**DATASET EXTRACT**
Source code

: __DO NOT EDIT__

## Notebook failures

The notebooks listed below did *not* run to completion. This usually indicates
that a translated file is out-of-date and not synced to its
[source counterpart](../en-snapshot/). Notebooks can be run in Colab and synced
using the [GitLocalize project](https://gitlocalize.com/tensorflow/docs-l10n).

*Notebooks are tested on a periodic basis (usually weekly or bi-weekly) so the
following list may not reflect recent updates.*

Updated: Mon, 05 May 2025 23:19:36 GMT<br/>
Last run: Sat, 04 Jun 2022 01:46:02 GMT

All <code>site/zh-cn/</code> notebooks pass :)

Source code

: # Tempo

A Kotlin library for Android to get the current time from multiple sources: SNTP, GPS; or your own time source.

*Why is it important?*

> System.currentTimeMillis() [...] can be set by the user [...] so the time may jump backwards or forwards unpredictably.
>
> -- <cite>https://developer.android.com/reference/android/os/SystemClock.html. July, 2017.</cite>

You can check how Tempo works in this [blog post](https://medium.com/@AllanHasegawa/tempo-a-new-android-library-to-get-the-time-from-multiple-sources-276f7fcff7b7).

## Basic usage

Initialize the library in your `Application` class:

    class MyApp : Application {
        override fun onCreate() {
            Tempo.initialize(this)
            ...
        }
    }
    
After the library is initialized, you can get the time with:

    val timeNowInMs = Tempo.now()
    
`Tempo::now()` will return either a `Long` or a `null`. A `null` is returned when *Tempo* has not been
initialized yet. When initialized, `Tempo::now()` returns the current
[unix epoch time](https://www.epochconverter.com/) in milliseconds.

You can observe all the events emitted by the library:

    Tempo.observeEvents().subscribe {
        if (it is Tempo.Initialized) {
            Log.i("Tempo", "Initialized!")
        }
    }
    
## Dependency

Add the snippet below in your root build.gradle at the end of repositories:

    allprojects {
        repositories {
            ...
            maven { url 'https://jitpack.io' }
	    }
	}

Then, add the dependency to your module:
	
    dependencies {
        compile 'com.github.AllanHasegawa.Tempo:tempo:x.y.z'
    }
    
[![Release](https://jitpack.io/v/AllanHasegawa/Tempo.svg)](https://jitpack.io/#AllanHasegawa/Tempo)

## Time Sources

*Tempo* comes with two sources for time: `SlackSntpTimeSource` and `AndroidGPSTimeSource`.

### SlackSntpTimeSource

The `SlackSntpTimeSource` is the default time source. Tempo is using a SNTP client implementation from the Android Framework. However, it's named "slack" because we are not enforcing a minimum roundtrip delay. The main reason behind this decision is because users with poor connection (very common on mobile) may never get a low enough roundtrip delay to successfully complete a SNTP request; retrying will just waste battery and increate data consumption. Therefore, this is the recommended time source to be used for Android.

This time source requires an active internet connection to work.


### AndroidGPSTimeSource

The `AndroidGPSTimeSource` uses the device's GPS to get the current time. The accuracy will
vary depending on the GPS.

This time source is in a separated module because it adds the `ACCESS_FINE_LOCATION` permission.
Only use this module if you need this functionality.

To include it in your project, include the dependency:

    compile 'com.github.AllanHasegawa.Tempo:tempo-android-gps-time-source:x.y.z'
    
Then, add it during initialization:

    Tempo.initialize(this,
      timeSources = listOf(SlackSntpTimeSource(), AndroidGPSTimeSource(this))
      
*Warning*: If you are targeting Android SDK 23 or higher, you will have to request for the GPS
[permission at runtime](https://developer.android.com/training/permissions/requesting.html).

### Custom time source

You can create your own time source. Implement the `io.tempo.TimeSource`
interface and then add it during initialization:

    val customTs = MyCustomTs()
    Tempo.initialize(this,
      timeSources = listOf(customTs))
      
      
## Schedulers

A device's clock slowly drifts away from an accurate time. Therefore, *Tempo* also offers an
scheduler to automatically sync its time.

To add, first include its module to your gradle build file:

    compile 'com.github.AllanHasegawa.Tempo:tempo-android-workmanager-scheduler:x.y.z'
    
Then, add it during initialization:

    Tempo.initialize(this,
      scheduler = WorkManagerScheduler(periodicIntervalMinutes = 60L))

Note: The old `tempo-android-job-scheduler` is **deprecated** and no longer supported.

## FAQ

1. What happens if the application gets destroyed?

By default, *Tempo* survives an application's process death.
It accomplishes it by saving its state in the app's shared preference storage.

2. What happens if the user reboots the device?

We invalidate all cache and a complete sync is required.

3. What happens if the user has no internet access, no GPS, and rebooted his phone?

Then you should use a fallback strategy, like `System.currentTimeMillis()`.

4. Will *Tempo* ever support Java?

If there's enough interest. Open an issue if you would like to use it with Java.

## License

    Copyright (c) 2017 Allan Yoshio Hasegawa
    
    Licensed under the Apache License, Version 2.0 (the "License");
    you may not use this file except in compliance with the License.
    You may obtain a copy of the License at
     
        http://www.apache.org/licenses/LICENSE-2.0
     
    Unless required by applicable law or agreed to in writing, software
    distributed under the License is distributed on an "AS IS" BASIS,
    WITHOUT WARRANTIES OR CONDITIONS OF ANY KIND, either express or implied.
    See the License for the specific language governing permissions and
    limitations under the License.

**WORK ITEM**
Look above for every line with the word "build" and copy it.

**REPLY**
Add the snippet below in your root build.gradle at the end of repositories:
To add, first include its module to your gradle build file:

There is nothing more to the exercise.